Evan era el gerente de la sucursal bancaria del «Cotton Bank» de Jamaica, y Arny era actuario de seguros senior en «Eire and General Marine Insurance», y vivían en casas contiguas, imitación Tudor, en Woking, Surrey. Su amistad era superficial, pero permanente.
—Los banqueros tienen un código —continuó Evan—. ¿Sabes? Armé un buen jaleo cuando les dije a mis padres que quería ser banquero. En Gales del Sur se espera que los chicos de Grammar School se hagan maestros, o clérigos, o empleados de Coal Board, o funcionarios de sindicato, pero no banqueros.
—Mi madre ni siquiera sabía lo que era un actuario —dijo Arny comprensivamente, sin comprender lo que le decía el otro.
—No estoy hablando de los principios de una buena tarea bancaria, la ley del menor riesgo, el colateral para cubrir sobradamente el préstamo, interés más altos para plazos más largos… No me refiero a nada de eso.
—No. —Arny, ahora, no tenía ni idea de lo que quería decir Evan. Pero tenía el presentimiento de que Evan iba a ser indiscreto, y como cualquiera de la City disfrutaba con las indiscreciones ajenas—. ¿Quieres otro? —Y cogió los vasos.
Evan asintió con la cabeza y contempló a Arny mientras éste se dirigía al mostrador. Los dos se reunían frecuentemente en el salón de «Pollard's» antes de subir al tren que les llevaba a casa. A Evan le gustaban los asientos de terciopelo, y la tranquilidad y los camareros ligeramente serviles.

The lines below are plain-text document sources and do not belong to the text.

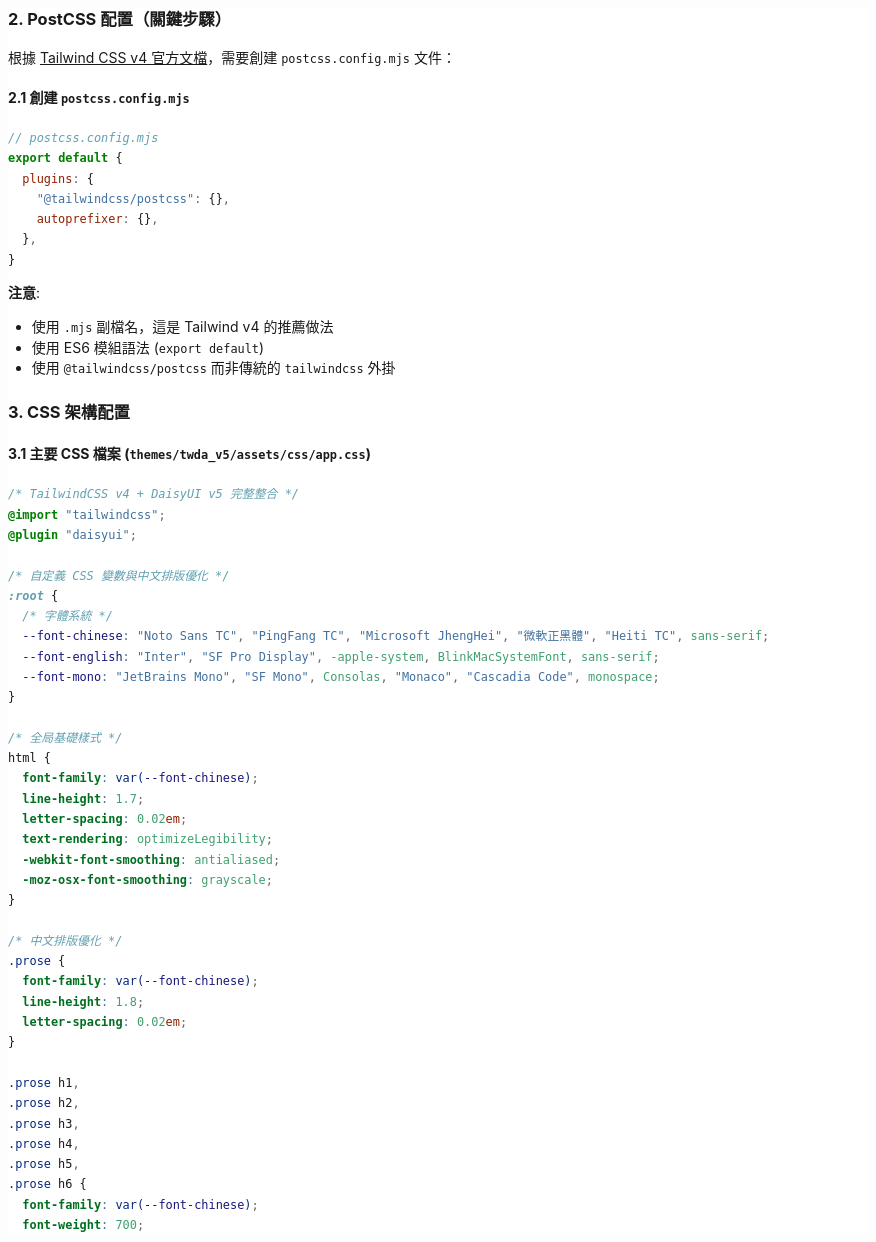 ### 2. PostCSS 配置（關鍵步驟）

根據 [Tailwind CSS v4 官方文檔](https://tailwindcss.com/docs/installation/using-postcss)，需要創建 `postcss.config.mjs` 文件：

#### 2.1 創建 `postcss.config.mjs`

```javascript
// postcss.config.mjs
export default {
  plugins: {
    "@tailwindcss/postcss": {},
    autoprefixer: {},
  },
}
```

**注意**:

- 使用 `.mjs` 副檔名，這是 Tailwind v4 的推薦做法
- 使用 ES6 模組語法 (`export default`)
- 使用 `@tailwindcss/postcss` 而非傳統的 `tailwindcss` 外掛

### 3. CSS 架構配置

#### 3.1 主要 CSS 檔案 (`themes/twda_v5/assets/css/app.css`)

```css
/* TailwindCSS v4 + DaisyUI v5 完整整合 */
@import "tailwindcss";
@plugin "daisyui";

/* 自定義 CSS 變數與中文排版優化 */
:root {
  /* 字體系統 */
  --font-chinese: "Noto Sans TC", "PingFang TC", "Microsoft JhengHei", "微軟正黑體", "Heiti TC", sans-serif;
  --font-english: "Inter", "SF Pro Display", -apple-system, BlinkMacSystemFont, sans-serif;
  --font-mono: "JetBrains Mono", "SF Mono", Consolas, "Monaco", "Cascadia Code", monospace;
}

/* 全局基礎樣式 */
html {
  font-family: var(--font-chinese);
  line-height: 1.7;
  letter-spacing: 0.02em;
  text-rendering: optimizeLegibility;
  -webkit-font-smoothing: antialiased;
  -moz-osx-font-smoothing: grayscale;
}

/* 中文排版優化 */
.prose {
  font-family: var(--font-chinese);
  line-height: 1.8;
  letter-spacing: 0.02em;
}

.prose h1,
.prose h2,
.prose h3,
.prose h4,
.prose h5,
.prose h6 {
  font-family: var(--font-chinese);
  font-weight: 700;
```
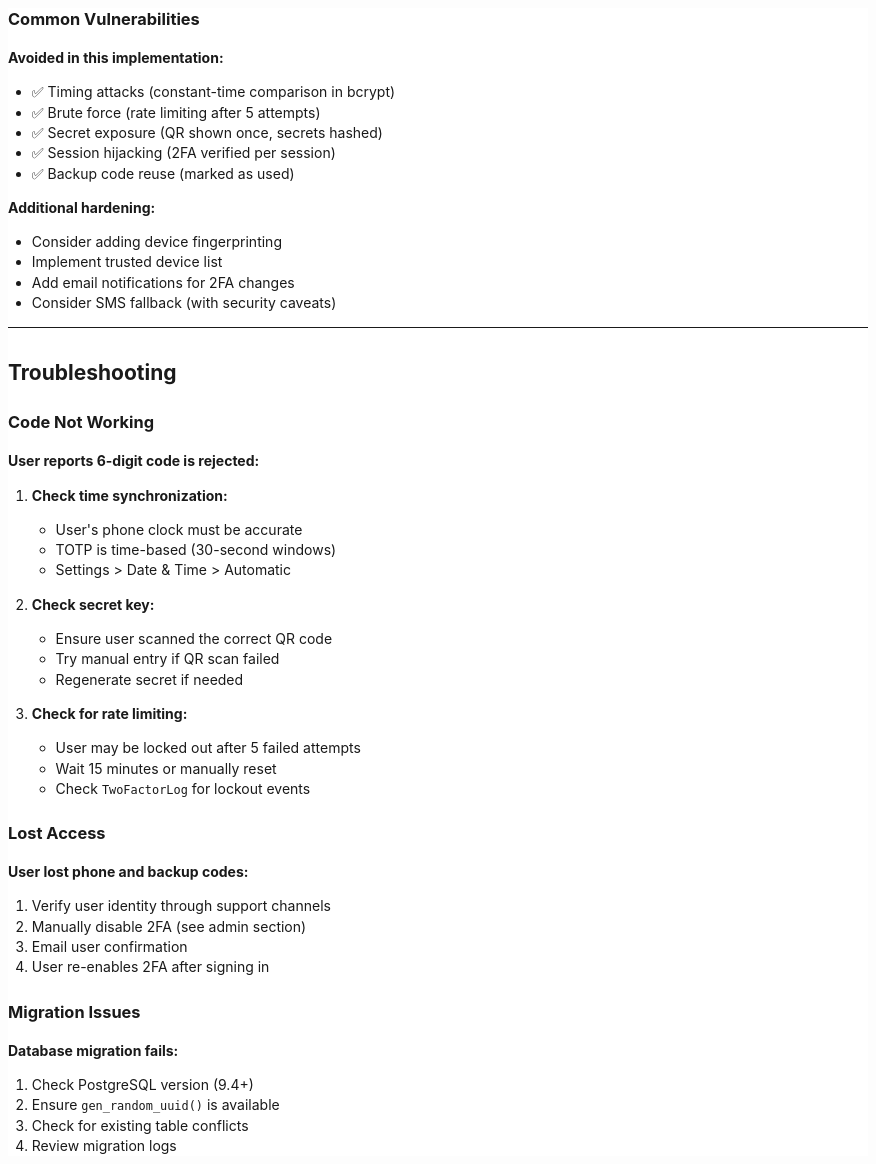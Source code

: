 ### Common Vulnerabilities

**Avoided in this implementation:**
- ✅ Timing attacks (constant-time comparison in bcrypt)
- ✅ Brute force (rate limiting after 5 attempts)
- ✅ Secret exposure (QR shown once, secrets hashed)
- ✅ Session hijacking (2FA verified per session)
- ✅ Backup code reuse (marked as used)

**Additional hardening:**
- Consider adding device fingerprinting
- Implement trusted device list
- Add email notifications for 2FA changes
- Consider SMS fallback (with security caveats)

---

## Troubleshooting

### Code Not Working

**User reports 6-digit code is rejected:**

1. **Check time synchronization:**
   - User's phone clock must be accurate
   - TOTP is time-based (30-second windows)
   - Settings > Date & Time > Automatic

2. **Check secret key:**
   - Ensure user scanned the correct QR code
   - Try manual entry if QR scan failed
   - Regenerate secret if needed

3. **Check for rate limiting:**
   - User may be locked out after 5 failed attempts
   - Wait 15 minutes or manually reset
   - Check `TwoFactorLog` for lockout events

### Lost Access

**User lost phone and backup codes:**

1. Verify user identity through support channels
2. Manually disable 2FA (see admin section)
3. Email user confirmation
4. User re-enables 2FA after signing in

### Migration Issues

**Database migration fails:**

1. Check PostgreSQL version (9.4+)
2. Ensure `gen_random_uuid()` is available
3. Check for existing table conflicts
4. Review migration logs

No tenía interés alguno por el nuevo tipo de pub que estaba surgiendo en Square Mile: moderno, salas llenas con música estridente para los muchachos geniales de cabello largo, con sus trajes de tres piezas y sus corbatas chillonas, que bebían cerveza en jarra o aperitivos continentales,
—Estoy hablando de integridad —resumió Evan cuando Arny regresó—. Un banquero puedo ser un lobo y sobrevivir, si es honesto; pero si no tiene integridad…
—Absolutamente.
—Ahora, fíjate en Felix Laski Ahí tienes a un hombre sin ninguna integridad.
—Ése es el hombre que se hizo cargo de tu negocio. —Con gran pena por mi parte, así es. ¿Quieres que te cuente cómo consiguió el control?

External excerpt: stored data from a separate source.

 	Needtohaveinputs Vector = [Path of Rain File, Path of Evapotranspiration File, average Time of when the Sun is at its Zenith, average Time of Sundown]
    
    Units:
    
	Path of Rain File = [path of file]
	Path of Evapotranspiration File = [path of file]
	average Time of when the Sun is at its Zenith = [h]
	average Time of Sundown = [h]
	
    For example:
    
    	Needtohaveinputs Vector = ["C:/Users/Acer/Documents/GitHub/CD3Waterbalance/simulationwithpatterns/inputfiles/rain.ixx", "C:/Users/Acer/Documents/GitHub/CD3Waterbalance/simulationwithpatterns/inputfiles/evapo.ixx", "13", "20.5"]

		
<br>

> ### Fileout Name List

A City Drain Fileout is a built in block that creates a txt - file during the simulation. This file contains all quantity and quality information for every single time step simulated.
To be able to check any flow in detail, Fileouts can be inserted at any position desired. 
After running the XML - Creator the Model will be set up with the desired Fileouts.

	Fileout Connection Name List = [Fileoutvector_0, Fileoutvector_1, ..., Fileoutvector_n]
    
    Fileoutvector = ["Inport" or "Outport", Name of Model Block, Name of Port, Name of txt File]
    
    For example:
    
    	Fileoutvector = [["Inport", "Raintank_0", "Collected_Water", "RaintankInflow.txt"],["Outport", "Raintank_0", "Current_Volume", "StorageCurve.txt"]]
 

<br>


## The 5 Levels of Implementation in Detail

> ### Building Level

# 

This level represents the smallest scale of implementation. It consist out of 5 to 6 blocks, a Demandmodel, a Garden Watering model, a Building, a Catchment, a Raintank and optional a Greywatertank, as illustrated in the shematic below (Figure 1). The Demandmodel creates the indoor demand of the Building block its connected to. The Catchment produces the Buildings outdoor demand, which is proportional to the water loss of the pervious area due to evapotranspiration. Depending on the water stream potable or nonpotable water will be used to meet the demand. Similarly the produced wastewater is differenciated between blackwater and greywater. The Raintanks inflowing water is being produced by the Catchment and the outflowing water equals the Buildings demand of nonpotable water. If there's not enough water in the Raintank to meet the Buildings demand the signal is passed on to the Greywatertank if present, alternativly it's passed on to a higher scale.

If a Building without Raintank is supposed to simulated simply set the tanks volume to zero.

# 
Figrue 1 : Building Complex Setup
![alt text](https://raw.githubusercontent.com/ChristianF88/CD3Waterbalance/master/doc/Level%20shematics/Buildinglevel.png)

Arny se inclinó hacia delante en su asiento, deteniendo a medio camino el cigarrillo que se estaba llevando a los labios.
—De acuerdo.
—Teníamos un cliente llamado «South Middlesex Properties». Sabíamos que estaban atados por un compromiso de pago y nosotros queríamos dar salida a una cantidad de dinero a largo plazo. El préstamo era demasiado grande en realidad para la compañía propietaria, pero el aval era importante. Para resumir una larga historia, fallaron en los pagos.
—Pero vosotros teníais la propiedad —dijo Arny—. Seguramente los títulos de propiedad estaban en vuestras arcas.
—Sin valor. Lo que nosotros teníamos eran copias… y también las tenían muchos otros acreedores.
—Un fraude evidente.
—Ciertamente, aunque de alguna manera consiguieron hacerlo parecer como pura incompetencia. Sin embargo, estábamos en un aprieto. Laski nos sacó del apuro a cambio de una mayoría de acciones.
—Astuto.
—Más astuto de lo que crees, Arny. Laski controlaba prácticamente «South Middlesex Propendes». Debo aclarar que no era el director, pero tenía acciones y ellos le habían contratado como asesor, y los directivos eran débiles…
—De modo que compró «Cotton Bank» con el dinero que había pedido prestado y cuyos plazos no pagó.
—Así parece, ¿no crees?
Arny sacudió su cabeza.
—Me resulta muy difícil creerlo.—No te resultaría difícil si conocieras a ese individuo.
Dos hombres con togas de abogado se habían sentado en la mesa contigua con unos vasos de cerveza y Evan bajó la voz.
—Un hombre sin ninguna integridad —repitió.
—Vaya golpe… —En la voz de Arny había un matiz de admiración—. Hubieras podido dirigirte a los periódicos…, si ese asunto es cierto.
—¿Y quién demonios lo publicaría, si no es el Private Eye? Pero es verdad, muchacho. No hay abismo al que el hombre no descienda. —Tomó un buen trago de whisky—. ¿Sabes lo que ha hecho hoy?
—No puede ser peor que ese trato con el «South Middlesex» —insinuó Arny.
—¿No puede serlo? ¡Ja! —La cara de Evan estaba un poco enrojecida y el vaso le temblaba en la mano. Habló lenta y deliberadamente—. Me ha dado instrucciones, instrucciones, insisto, de dar conformidad a un cheque de rebote de un millón de libras. —Y dejó el vaso en la mesa con un floreo.